Telling me to sit calmly, everyone went down to arrange things to welcome the groom...Having nothing to do, thinking nothing I took out my cell phone which was kept in the wardrobe and as a routine I went through it...Cell rang showing only a number, I saw some similar digits and picked up while my heart started to beat fast...I did not save his number because I didn't want to get caught...

Me: Hi...
He: Don’t do this meshal, I cannot live without you, you know I love you right?...
Me: I love you too...

Forgetting that it was my marriage I said it, do I regret it? No, I don’t, it was something I wanted to say him...May be even those words were also less to define my love for him... 

He: Then don’t do right...
Me: I am sorry...
He: Baby...Babyyyy I love you...
Me: I love you too...
He: Don’t marry please, I will die, you know how much I love you right?...
Me: Hmm... 

He was crying, I could hear him sobbing and when he cries I just want to hug him tight and wipe his tears...

He: You won’t marry right? Give me a promise...
Me: I am sorry, I can’t... 

And he went on saying the same thing, I kept quiet to listen his voice closing my eyes, trying to feel him around me...We both were broken, I blamed myself for everything, my apologies were rejected, and why will it be accepted? When I ruined him by entering his life...

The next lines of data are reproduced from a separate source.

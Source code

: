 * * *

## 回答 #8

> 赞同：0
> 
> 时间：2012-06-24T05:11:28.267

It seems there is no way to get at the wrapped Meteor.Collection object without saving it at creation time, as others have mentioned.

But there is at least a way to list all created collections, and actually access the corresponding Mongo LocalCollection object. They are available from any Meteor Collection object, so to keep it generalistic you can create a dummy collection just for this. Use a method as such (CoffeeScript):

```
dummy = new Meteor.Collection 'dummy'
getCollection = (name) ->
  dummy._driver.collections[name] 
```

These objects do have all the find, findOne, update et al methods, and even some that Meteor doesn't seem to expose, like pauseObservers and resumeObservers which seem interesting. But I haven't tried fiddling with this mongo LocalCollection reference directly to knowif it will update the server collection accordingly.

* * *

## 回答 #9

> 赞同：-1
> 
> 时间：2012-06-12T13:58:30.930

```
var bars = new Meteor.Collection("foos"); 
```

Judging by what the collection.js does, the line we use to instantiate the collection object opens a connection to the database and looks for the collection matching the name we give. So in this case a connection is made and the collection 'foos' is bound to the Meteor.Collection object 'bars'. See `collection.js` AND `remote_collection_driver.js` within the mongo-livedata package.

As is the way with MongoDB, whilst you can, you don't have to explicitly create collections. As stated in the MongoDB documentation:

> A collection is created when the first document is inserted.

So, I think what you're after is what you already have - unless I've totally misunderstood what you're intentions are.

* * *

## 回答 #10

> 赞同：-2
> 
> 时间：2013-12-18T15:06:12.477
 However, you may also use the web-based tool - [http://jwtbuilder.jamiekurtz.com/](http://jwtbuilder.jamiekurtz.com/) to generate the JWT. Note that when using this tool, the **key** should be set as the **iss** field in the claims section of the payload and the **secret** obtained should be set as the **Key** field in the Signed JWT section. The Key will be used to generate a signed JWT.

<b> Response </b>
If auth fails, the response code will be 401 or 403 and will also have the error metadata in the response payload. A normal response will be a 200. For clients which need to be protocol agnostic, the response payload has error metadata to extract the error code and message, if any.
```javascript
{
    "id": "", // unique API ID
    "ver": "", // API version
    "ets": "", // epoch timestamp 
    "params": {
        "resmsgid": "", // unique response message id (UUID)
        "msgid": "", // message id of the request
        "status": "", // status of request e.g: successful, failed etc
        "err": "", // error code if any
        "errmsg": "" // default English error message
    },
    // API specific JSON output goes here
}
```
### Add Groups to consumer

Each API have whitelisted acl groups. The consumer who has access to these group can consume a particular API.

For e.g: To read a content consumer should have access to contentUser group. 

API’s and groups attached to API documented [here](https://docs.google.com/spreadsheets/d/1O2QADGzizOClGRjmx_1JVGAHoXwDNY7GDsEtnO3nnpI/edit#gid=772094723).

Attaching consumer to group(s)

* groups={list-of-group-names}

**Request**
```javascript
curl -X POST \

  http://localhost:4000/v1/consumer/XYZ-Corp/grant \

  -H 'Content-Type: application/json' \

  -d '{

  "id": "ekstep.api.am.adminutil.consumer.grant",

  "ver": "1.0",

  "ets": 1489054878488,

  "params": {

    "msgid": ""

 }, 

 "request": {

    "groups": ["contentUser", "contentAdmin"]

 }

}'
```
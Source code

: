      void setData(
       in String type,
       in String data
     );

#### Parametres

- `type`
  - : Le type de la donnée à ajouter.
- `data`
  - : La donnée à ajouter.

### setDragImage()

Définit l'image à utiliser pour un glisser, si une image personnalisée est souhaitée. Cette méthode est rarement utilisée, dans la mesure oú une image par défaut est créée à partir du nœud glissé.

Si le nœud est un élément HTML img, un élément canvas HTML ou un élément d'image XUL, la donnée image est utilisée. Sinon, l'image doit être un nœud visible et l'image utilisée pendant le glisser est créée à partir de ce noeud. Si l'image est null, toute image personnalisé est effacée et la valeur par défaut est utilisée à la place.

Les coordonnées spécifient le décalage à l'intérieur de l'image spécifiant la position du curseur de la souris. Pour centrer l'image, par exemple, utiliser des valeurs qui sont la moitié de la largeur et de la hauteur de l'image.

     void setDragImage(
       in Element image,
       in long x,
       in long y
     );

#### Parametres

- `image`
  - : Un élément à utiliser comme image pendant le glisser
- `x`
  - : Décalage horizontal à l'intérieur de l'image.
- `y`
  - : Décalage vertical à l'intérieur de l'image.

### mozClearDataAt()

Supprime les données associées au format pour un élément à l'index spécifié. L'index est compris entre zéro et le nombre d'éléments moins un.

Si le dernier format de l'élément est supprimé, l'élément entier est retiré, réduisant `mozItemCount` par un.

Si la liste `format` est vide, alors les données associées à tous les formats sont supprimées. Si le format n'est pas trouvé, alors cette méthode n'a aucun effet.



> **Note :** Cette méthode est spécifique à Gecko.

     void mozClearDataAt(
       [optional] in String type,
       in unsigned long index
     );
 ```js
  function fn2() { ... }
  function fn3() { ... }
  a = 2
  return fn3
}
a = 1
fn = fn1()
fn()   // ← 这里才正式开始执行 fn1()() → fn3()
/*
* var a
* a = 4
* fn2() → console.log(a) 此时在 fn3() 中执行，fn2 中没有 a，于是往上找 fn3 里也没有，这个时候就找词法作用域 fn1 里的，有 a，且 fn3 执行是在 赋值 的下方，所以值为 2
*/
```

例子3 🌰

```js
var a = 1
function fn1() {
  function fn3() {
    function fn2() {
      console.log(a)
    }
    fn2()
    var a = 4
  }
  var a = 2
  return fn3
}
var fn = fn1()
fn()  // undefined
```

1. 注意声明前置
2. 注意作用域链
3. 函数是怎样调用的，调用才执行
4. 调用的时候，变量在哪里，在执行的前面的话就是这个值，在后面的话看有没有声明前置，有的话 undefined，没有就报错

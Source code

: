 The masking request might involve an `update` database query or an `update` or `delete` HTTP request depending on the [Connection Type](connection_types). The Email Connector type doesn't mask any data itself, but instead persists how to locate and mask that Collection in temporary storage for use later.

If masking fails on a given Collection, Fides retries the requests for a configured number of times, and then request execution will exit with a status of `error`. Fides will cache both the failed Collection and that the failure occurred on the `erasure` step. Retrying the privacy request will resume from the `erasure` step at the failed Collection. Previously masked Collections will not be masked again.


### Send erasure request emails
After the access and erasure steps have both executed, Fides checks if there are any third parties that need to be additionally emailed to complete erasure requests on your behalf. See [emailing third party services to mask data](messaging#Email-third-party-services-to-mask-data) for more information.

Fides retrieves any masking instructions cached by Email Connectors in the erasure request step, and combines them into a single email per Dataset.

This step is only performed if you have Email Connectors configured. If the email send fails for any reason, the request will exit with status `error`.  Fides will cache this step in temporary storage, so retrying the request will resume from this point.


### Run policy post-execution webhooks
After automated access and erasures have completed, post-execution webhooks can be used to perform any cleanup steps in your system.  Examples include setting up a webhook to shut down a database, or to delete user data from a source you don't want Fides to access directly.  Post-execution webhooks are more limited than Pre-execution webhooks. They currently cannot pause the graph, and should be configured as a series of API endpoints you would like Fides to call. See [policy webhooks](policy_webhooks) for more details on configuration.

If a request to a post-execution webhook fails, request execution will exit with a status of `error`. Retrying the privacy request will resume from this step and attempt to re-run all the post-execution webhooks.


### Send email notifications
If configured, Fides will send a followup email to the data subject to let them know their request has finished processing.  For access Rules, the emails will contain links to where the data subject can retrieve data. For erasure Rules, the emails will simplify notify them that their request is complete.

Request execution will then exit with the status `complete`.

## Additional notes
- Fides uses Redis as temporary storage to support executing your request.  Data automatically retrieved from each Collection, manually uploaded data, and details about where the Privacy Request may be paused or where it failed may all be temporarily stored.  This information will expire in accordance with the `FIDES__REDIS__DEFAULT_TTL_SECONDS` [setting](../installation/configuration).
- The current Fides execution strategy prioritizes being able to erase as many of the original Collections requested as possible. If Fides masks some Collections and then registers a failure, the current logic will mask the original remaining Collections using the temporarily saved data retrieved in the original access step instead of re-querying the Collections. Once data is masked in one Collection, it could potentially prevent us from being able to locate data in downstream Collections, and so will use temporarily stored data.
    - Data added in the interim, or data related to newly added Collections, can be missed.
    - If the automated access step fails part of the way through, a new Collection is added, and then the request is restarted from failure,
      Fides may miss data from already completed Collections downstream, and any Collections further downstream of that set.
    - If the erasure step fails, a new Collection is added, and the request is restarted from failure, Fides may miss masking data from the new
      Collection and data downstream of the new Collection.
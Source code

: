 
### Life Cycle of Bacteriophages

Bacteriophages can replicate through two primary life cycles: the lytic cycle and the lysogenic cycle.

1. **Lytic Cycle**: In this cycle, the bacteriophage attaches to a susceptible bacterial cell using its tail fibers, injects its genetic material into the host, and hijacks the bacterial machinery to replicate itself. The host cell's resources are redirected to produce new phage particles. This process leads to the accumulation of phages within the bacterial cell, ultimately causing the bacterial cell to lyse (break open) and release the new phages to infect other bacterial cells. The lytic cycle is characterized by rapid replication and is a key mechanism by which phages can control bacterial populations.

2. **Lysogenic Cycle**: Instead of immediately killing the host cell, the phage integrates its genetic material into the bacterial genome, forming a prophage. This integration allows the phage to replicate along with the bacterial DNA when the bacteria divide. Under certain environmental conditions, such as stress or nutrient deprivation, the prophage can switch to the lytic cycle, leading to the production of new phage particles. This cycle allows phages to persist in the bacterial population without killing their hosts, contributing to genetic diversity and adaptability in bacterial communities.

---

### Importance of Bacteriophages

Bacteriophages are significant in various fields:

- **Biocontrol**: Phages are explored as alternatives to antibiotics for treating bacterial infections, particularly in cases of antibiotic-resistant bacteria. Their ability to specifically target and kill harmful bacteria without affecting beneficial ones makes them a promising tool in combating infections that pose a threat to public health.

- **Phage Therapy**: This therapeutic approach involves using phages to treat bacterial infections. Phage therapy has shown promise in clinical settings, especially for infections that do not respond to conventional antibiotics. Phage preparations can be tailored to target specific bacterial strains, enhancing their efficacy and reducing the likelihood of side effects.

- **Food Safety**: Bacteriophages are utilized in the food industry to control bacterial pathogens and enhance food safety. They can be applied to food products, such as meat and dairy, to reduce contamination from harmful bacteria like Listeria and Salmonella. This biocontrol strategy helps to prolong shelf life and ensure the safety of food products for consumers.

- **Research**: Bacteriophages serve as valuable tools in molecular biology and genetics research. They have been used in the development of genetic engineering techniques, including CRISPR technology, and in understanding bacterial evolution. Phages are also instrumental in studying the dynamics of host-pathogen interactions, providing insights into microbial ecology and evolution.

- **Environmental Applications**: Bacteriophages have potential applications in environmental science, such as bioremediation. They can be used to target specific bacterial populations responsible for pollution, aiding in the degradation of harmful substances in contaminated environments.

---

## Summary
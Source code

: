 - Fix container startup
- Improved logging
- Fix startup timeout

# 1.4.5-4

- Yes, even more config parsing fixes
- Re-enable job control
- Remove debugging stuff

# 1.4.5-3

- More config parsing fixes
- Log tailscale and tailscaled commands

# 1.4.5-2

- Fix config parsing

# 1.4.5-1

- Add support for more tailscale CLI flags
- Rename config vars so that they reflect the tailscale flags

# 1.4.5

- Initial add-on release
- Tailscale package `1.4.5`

He: You won’t break your marriage right?...
Me: I am sorry, I can’t...
He: Yeah right, you girls are same, you girls can only break hearts...You girls use our hearts and throw it...
Me: No no it’s nothing like that, I really love you...
He: Stop lying...What you think? I don’t know you? You are such a fake person but what did I do to you to hurt me so much? I loved you from the core of my heart and you played with it?...
Me: No please... 

He went on throwing his anger, insulting me and calling my feelings as fake...But as I knew that one has to die for the other to live, I quietly listened and accepted his each word so that he could live...

He: You are that one person I hate the most and will keep on hating for my rest of my life... 

The call ended with these as his last words...

My heart was breaking and tears were falling non-stop, I locked the door so that nobody enters and see me in this condition...’I love you and I do’ I said sitting on the floor and biting the edge of the bed as to control my sobbing voice...’I love you stupid’ I said again with a whispering voice and closed my mouth with both the hands...’Why did you receive the call? Meshal?’ my inner me questioned, ‘Why wouldn’t I? I have waited to hear from him or see him or his text since the time we broke up and you are asking me why?’ I replied...’I am sorry, I am sorry, I should have not confessed, else all this wouldn’t have happened, I am sorry’ I said imagining him...

Some sounds interrupted me, I took a pause and went near the window and saw the groom has arrived...'What shall I do? Should I say my parents that I am not ready? Or don’t want to marry? Or love someone else? Or shall I run?’ Questions started to arise in my mind, ‘Stop meshal, just stop’ my inner me said ‘hold on meshal, I know you never wanted to marry, but there is no taking back, you are risking your parents respect by doing this, stay calm’ continued my inner me, ‘I am ruining people's lives’ I said, ‘He will be fine meshal’ said my inner me, ‘I truly love only him and I can never love anyone else’ I said, ‘I know’ my inner me replied...

My body was shivering, I knew people will call me downstairs now, so I went to pray before leaving the room...Every bride prays for her future and her family but I prayed for him, to keep him safe and happy, for him to get someone much more better and best than me, for him to have the best and happy life, for him to forget me...

Before leaving, I doubted whether my face seemed fine or somebody may doubt it, so I applied few cosmetics on my face to hide my shattered face and then I saw his picture which was in my mails...I kissed it once telling ‘You were the best I had’ and kept my cell phone back at its place and went down...I smiled, I blushed, did whatever was possible from my side only to hide my pain and neither did I cry while leaving because may be I will not be able to control it...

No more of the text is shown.